Regulatory network inference
The first step in the automated inference pipeline is clustering of conditionally co-regulated genes using cMonkey (22). We ported the cMonkey algorithm from R to Python with enhancements in modularity and performance for use with the network portal (W.J. Wu et al. in preparation). Python cMonkey integrates gene-expression data with de novo motif prediction and other functional associations such as operon predictions, protein–protein interactions and genomic neighborhood information to identify groups of genes that are co-regulated under a subset of the experimental conditions (co-regulated modules).
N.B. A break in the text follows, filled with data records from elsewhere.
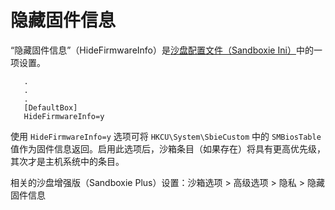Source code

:# 隐藏固件信息

“隐藏固件信息”（HideFirmwareInfo）是[沙盘配置文件（Sandboxie Ini）](SandboxieIni.md)中的一项设置。

```
   .
   .
   .
   [DefaultBox]
   HideFirmwareInfo=y
```

使用 `HideFirmwareInfo=y` 选项可将 `HKCU\System\SbieCustom` 中的 `SMBiosTable` 值作为固件信息返回。启用此选项后，沙箱条目（如果存在）将具有更高优先级，其次才是主机系统中的条目。

相关的沙盘增强版（Sandboxie Plus）设置：沙箱选项 > 高级选项 > 隐私 > 隐藏固件信息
Second, the most probable regulatory influences from transcription factors or environmental factors on each co-regulated module are identified by Inferelator using linear regression and model shrinkage techniques (23). We have shown previously that Inferelator can predict gene expression responses of 80% of Halobacterium salinarum genes (36). Positive and negative influences on modules are deposited into the database.
In addition to cMonkey/Inferelator, many other powerful network-inference algorithms are available (1,2,9). To allow users access to these other algorithms, our architecture is designed to be modular. The central units of network models are co-regulated modules, their member genes and regulators with influences on these modules. Most regulatory network-inference algorithms provide output compatible with this framework (see Supplementary Table S1). Therefore, developers can easily integrate different algorithms using our API, and users will be able to select which inference tool to use.
Functional enrichment
We integrated KEGG pathway, Gene Ontology, TIGRFam and COG annotations to maximize data content. We use hypergeometric P-values to identify significant overlaps between co-regulated module members and genes assigned to a particular functional annotation category. P-values are corrected for multiple comparisons using Benjamini–Hochberg correction and filtered for P-values ≤ 0.05.
RESULTS
Available species
To demonstrate the flexibility of the network portal, we built regulatory networks for organisms from different phylogenies and with varying genome complexity and available amounts of gene expression data. The first release of the network portal includes two Archaea and 11 Bacteria, including three Firmicutes, six Proteobacteria, a Cyanobacterium and a Bacteroidetes species (Table 1). Even though the current version of the database includes only prokaryotic species, it is important to emphasize that the underlying database structure, network inference and web interface are also compatible with eukaryotic species and they will be included in the database as soon as they become available (37).
Table 1.
Organism | Domain: phylum | Number of genes | Number of gene-expression comparisons | Gene-expression data source | Number of regulators |
---|---|---|---|---|---|
Halobacterium sp. NRC-1 | Archaea: Euryarchaeota | 2701 | 1661 | (23,36) | 125 |
Methanococcus maripaludis S2 | Archaea: Euryarchaeota | 1863 | 58 | (38) | 57 |
Bacteroides thetaiotaomicron VIP-5482 | Bacteria: Bacteroidetes | 4902 | 324 | MicrobesOnline | 263 |
Clostridium acetobutylicum ATCC 824 | Bacteria: Firmicutes | 3995 | 111 | MicrobesOnline | 259 |
Bacillus cereus ATCC 14579 | Bacteria: Firmicutes | 5501 | 151 | MicrobesOnline | 376 |
Bacillus subtilis subsp. subtilis str. 168 | Bacteria: Firmicutes | 4313 | 138 | MicrobesOnline | 319 |
Synechococcus elongatus PCC 7942 | Bacteria: Cyanobacteria | 2717 | 129 | GEO | 90 |
Rhodobacter sphaeroides 2.4.1 | Bacteria: Proteobacteria | 4341 | 165 | MicrobesOnline | 231 |
Pseudomonas aeruginosa PAO1 | Bacteria: Proteobacteria | 5646 | 635 | MicrobesOnline | 475 |
Escherichia coli K-12 | Bacteria: Proteobacteria | 4497 | 868 | (35) | 310 |
Campylobacter jejuni subsp. jejuni | Bacteria: Proteobacteria | 1711 | 114 | MicrobesOnline | 39 |
Geobacter sulfurreducens PCA | Bacteria: Proteobacteria | 3519 | 87 | MicrobesOnline | 156 |
Desulfovibrio vulgaris str. Hildenborough | Bacteria: Proteobacteria | 3661 | 383 | MicrobesOnline | 128 |
Advanced search features
The network portal is powered by an Apache Solr search engine. Solr provides fast, faceted full-text search capabilities for querying a large set of network features from an integrated database. Queries can be executed based on unique genomic, functional and network parameters as well as ranges of values. Multi-faceted advanced searching allows selection of specific organisms and the ability to perform queries either at the gene level (for ‘name’, ‘locus tag’ and ‘function’ fields) or module level (for ‘gene members’, ‘regulators’, ‘functions’ and ‘residual’ ranges).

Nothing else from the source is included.